WORK INSTRUCTION
Write back every record verbatim.

DATASET CONTENT

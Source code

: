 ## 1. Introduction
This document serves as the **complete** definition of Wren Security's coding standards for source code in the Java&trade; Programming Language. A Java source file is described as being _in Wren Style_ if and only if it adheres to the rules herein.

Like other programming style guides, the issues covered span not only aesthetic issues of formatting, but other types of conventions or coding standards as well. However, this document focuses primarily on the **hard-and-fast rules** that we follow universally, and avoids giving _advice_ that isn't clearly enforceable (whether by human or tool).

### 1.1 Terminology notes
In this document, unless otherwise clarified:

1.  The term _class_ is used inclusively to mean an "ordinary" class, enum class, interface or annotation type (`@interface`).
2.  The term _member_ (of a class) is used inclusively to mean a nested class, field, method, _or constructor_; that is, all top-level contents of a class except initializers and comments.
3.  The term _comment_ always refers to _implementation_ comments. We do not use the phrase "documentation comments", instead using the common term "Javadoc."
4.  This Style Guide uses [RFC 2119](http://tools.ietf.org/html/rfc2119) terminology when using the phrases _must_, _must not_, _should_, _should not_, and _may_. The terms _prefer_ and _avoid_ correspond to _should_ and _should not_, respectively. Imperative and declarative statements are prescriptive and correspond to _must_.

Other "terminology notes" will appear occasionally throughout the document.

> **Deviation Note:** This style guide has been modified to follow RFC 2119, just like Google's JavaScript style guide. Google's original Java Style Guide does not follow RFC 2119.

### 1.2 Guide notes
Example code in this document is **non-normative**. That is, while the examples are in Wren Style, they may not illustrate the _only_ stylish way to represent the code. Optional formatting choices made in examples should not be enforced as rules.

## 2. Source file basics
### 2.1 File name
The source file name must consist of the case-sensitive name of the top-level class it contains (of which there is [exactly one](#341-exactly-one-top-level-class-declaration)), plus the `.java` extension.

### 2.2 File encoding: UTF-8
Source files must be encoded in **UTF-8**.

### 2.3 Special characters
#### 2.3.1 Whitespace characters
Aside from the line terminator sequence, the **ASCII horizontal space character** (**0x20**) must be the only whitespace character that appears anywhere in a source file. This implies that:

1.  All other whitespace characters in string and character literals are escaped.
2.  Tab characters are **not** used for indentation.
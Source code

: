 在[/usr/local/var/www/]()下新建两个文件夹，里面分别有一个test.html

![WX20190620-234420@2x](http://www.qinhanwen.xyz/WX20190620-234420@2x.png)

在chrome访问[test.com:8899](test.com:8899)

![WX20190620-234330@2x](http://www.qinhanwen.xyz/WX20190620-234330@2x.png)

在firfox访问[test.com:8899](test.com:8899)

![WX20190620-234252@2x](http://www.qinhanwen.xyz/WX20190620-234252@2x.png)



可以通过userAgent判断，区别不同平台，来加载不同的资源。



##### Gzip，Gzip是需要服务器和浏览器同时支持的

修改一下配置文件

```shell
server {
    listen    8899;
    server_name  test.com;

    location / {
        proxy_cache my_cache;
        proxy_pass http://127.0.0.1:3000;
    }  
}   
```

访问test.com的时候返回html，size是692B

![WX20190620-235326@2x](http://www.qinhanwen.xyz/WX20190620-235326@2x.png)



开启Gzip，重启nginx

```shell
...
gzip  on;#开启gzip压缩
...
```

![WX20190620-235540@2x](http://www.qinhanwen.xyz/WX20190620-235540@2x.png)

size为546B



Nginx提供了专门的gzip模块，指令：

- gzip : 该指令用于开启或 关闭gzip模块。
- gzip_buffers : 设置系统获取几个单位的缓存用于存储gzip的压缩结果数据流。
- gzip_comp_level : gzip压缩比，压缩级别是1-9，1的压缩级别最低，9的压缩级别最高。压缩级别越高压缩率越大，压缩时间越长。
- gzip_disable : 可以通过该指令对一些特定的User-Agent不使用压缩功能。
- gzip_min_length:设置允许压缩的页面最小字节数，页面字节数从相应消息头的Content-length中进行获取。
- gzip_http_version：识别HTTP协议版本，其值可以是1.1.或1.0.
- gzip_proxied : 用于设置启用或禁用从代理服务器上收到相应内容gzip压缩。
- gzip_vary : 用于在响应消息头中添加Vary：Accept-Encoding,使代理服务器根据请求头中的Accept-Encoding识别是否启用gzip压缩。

ANSWER FOR THIS EXERCISE
Source code

: ## 1. Introduction
This document serves as the **complete** definition of Wren Security's coding standards for source code in the Java&trade; Programming Language. A Java source file is described as being _in Wren Style_ if and only if it adheres to the rules herein.

Like other programming style guides, the issues covered span not only aesthetic issues of formatting, but other types of conventions or coding standards as well. However, this document focuses primarily on the **hard-and-fast rules** that we follow universally, and avoids giving _advice_ that isn't clearly enforceable (whether by human or tool).

### 1.1 Terminology notes
In this document, unless otherwise clarified:

1.  The term _class_ is used inclusively to mean an "ordinary" class, enum class, interface or annotation type (`@interface`).
2.  The term _member_ (of a class) is used inclusively to mean a nested class, field, method, _or constructor_; that is, all top-level contents of a class except initializers and comments.
3.  The term _comment_ always refers to _implementation_ comments. We do not use the phrase "documentation comments", instead using the common term "Javadoc."
4.  This Style Guide uses [RFC 2119](http://tools.ietf.org/html/rfc2119) terminology when using the phrases _must_, _must not_, _should_, _should not_, and _may_. The terms _prefer_ and _avoid_ correspond to _should_ and _should not_, respectively. Imperative and declarative statements are prescriptive and correspond to _must_.

Other "terminology notes" will appear occasionally throughout the document.

> **Deviation Note:** This style guide has been modified to follow RFC 2119, just like Google's JavaScript style guide. Google's original Java Style Guide does not follow RFC 2119.

### 1.2 Guide notes
Example code in this document is **non-normative**. That is, while the examples are in Wren Style, they may not illustrate the _only_ stylish way to represent the code. Optional formatting choices made in examples should not be enforced as rules.

## 2. Source file basics
### 2.1 File name
The source file name must consist of the case-sensitive name of the top-level class it contains (of which there is [exactly one](#341-exactly-one-top-level-class-declaration)), plus the `.java` extension.

### 2.2 File encoding: UTF-8
Source files must be encoded in **UTF-8**.

### 2.3 Special characters
#### 2.3.1 Whitespace characters
Aside from the line terminator sequence, the **ASCII horizontal space character** (**0x20**) must be the only whitespace character that appears anywhere in a source file. This implies that:

1.  All other whitespace characters in string and character literals are escaped.
2.  Tab characters are **not** used for indentation.
Source code

: 在[/usr/local/var/www/]()下新建两个文件夹，里面分别有一个test.html

![WX20190620-234420@2x](http://www.qinhanwen.xyz/WX20190620-234420@2x.png)

在chrome访问[test.com:8899](test.com:8899)

![WX20190620-234330@2x](http://www.qinhanwen.xyz/WX20190620-234330@2x.png)

在firfox访问[test.com:8899](test.com:8899)

![WX20190620-234252@2x](http://www.qinhanwen.xyz/WX20190620-234252@2x.png)



可以通过userAgent判断，区别不同平台，来加载不同的资源。



##### Gzip，Gzip是需要服务器和浏览器同时支持的

修改一下配置文件

```shell
server {
    listen    8899;
    server_name  test.com;

    location / {
        proxy_cache my_cache;
        proxy_pass http://127.0.0.1:3000;
    }  
}   
```

访问test.com的时候返回html，size是692B

![WX20190620-235326@2x](http://www.qinhanwen.xyz/WX20190620-235326@2x.png)



开启Gzip，重启nginx

```shell
...
gzip  on;#开启gzip压缩
...
```

![WX20190620-235540@2x](http://www.qinhanwen.xyz/WX20190620-235540@2x.png)

size为546B



Nginx提供了专门的gzip模块，指令：

- gzip : 该指令用于开启或 关闭gzip模块。
- gzip_buffers : 设置系统获取几个单位的缓存用于存储gzip的压缩结果数据流。
- gzip_comp_level : gzip压缩比，压缩级别是1-9，1的压缩级别最低，9的压缩级别最高。压缩级别越高压缩率越大，压缩时间越长。
- gzip_disable : 可以通过该指令对一些特定的User-Agent不使用压缩功能。
- gzip_min_length:设置允许压缩的页面最小字节数，页面字节数从相应消息头的Content-length中进行获取。
- gzip_http_version：识别HTTP协议版本，其值可以是1.1.或1.0.
- gzip_proxied : 用于设置启用或禁用从代理服务器上收到相应内容gzip压缩。
- gzip_vary : 用于在响应消息头中添加Vary：Accept-Encoding,使代理服务器根据请求头中的Accept-Encoding识别是否启用gzip压缩。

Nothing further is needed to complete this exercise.